Diverse banche sia occidentali che asiatiche entrarono sul mercato ucraino nel corso della seconda metà degli anni ‘90. In meno di un decennio, l'Ucraina passò a possedere un settore bancario comparabile – per dimensioni relative – a quello di molte economie di mercato consolidate. Le banche controllate dallo Stato e altri istituti politicamente orientati rimasero in attività. La maggior parte del credito, però, veniva concesso da banche straniere che convogliavano la liquidità prodotta altrove dal capitalismo globale verso l'Ucraina ed altre economie emergenti. Il rapporto tra debiti del settore privato e PIL crebbe molto, forse troppo, rapidamente.

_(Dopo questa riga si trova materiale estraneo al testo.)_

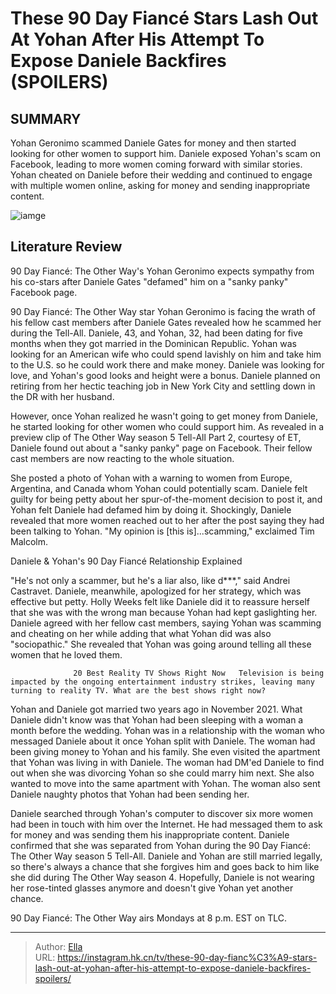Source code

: # These 90 Day Fiancé Stars Lash Out At Yohan After His Attempt To Expose Daniele Backfires (SPOILERS)


## SUMMARY 



  Yohan Geronimo scammed Daniele Gates for money and then started looking for other women to support him.   Daniele exposed Yohan&#39;s scam on Facebook, leading to more women coming forward with similar stories.   Yohan cheated on Daniele before their wedding and continued to engage with multiple women online, asking for money and sending inappropriate content.  

![iamge](https://static1.srcdn.com/wordpress/wp-content/uploads/2023/12/these-90-day-fianc-stars-lash-out-at-yohan-after-his-attempt-to-expose-daniele-backfires-spoilers.jpg)

## Literature Review
90 Day Fiancé: The Other Way&#39;s Yohan Geronimo expects sympathy from his co-stars after Daniele Gates &#34;defamed&#34; him on a &#34;sanky panky&#34; Facebook page.




90 Day Fiancé: The Other Way star Yohan Geronimo is facing the wrath of his fellow cast members after Daniele Gates revealed how he scammed her during the Tell-All. Daniele, 43, and Yohan, 32, had been dating for five months when they got married in the Dominican Republic. Yohan was looking for an American wife who could spend lavishly on him and take him to the U.S. so he could work there and make money. Daniele was looking for love, and Yohan&#39;s good looks and height were a bonus. Daniele planned on retiring from her hectic teaching job in New York City and settling down in the DR with her husband.




However, once Yohan realized he wasn&#39;t going to get money from Daniele, he started looking for other women who could support him. As revealed in a preview clip of The Other Way season 5 Tell-All Part 2, courtesy of ET, Daniele found out about a &#34;sanky panky&#34; page on Facebook. Their fellow cast members are now reacting to the whole situation.


 

She posted a photo of Yohan with a warning to women from Europe, Argentina, and Canada whom Yohan could potentially scam. Daniele felt guilty for being petty about her spur-of-the-moment decision to post it, and Yohan felt Daniele had defamed him by doing it. Shockingly, Daniele revealed that more women reached out to her after the post saying they had been talking to Yohan. &#34;My opinion is [this is]...scamming,&#34; exclaimed Tim Malcolm.





 Daniele &amp; Yohan&#39;s 90 Day Fiancé Relationship Explained 
          

&#34;He&#39;s not only a scammer, but he&#39;s a liar also, like d***,&#34; said Andrei Castravet. Daniele, meanwhile, apologized for her strategy, which was effective but petty. Holly Weeks felt like Daniele did it to reassure herself that she was with the wrong man because Yohan had kept gaslighting her. Daniele agreed with her fellow cast members, saying Yohan was scamming and cheating on her while adding that what Yohan did was also &#34;sociopathic.&#34; She revealed that Yohan was going around telling all these women that he loved them.

                  20 Best Reality TV Shows Right Now   Television is being impacted by the ongoing entertainment industry strikes, leaving many turning to reality TV. What are the best shows right now?    




Yohan and Daniele got married two years ago in November 2021. What Daniele didn&#39;t know was that Yohan had been sleeping with a woman a month before the wedding. Yohan was in a relationship with the woman who messaged Daniele about it once Yohan split with Daniele. The woman had been giving money to Yohan and his family. She even visited the apartment that Yohan was living in with Daniele. The woman had DM&#39;ed Daniele to find out when she was divorcing Yohan so she could marry him next. She also wanted to move into the same apartment with Yohan. The woman also sent Daniele naughty photos that Yohan had been sending her.

Daniele searched through Yohan&#39;s computer to discover six more women had been in touch with him over the Internet. He had messaged them to ask for money and was sending them his inappropriate content. Daniele confirmed that she was separated from Yohan during the 90 Day Fiancé: The Other Way season 5 Tell-All. Daniele and Yohan are still married legally, so there&#39;s always a chance that she forgives him and goes back to him like she did during The Other Way season 4. Hopefully, Daniele is not wearing her rose-tinted glasses anymore and doesn&#39;t give Yohan yet another chance.






90 Day Fiancé: The Other Way airs Mondays at 8 p.m. EST on TLC.






---

> Author: [Ella](https://instagram.hk.cn/)  
> URL: https://instagram.hk.cn/tv/these-90-day-fianc%C3%A9-stars-lash-out-at-yohan-after-his-attempt-to-expose-daniele-backfires-spoilers/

Dal minimo storico del 15% nel 1995 si arrivò ad oltre il 33% nel 2005 con un picco del 103% nel 2009. Nel giro di pochi anni l'economia ucraina si è dematerializzata o, più correttamente, è andata finanziarizzandosi, ponendo le basi per l’ulteriore dipendenza dall’estero del settore industriale.
(C) Dipendenza dal commercio internazionale
L'economia ucraina e le sue prospettive di crescita alla fine hanno sofferto del suo incoerente nazionalismo aggravato dall'inefficienza amministrativa e la crescente integrazione nelle reti del capitalismo finanziario globale. Coi capitali presi a prestito dall’estero, infatti, gli oligarchi effettuarono investimenti miranti all’aumento della produttività. Va ricordato che questi sviluppi hanno effetti rilevanti sul modello economico se il tasso di crescita della produzione totale è, come nel caso in analisi, minore di quello della produttività. Difatti, fino a quando la produzione tende in ogni caso ad aumentare ci si può aspettare che l’occupazione diminuisca o cresca molto lentamente, mettendo in crisi un sistema economico prevalentemente manifatturiero. Tuttavia, se la produzione totale inizia addirittura a declinare, come poi accaduto in Ucraina, allora oltre ad un aumento della disoccupazione è inevitabile anche una riduzione del numero di impianti. In definitiva, l’enfasi del turbo-capitalismo oligarchico impiantato nell’ex URSS sull’innovazione tecnologica ha accelerato la deindustrializzazione del paese favorendo la riduzione dell’occupazione nel settore manifatturiero. Ciò rese l’economia nazionale meno autarchica e, soprattutto, ne legò le fortune al commercio internazionale e alla finanza globale.
Dopo la caduta dell’URSS, difatti, la dipendenza dell’Ucraina dalle materie prime e dalle esportazioni verso la Russia è continuata, pur cambiando forma. Se prima era il petrolio a giocare la parte del leone, negli anni novanta e duemila la Russia ha legato a sé l'Ucraina fornendole gas a basso costo. Soprattutto, la Russia re-importava i beni raffinati prodotti in Ucraina. a prezzi così esosi da risultare fuori mercato rispetto alle quotazioni internazionali. Ancora nel 2014 oltre il 70% del gas consumato nel paese era importato dalla Russia (Naftogaz 2016). Dal 2009 al 2014 ogni giga-joule di energia (pari a circa 278kWh) derivate da gas russo è costata all’Ucraina circa $7 (Pirani 2014, 7)— meno della metà dei $18 richiesti in media ai 28 Stati dell’UE (Statistical Office of the European Union 2019).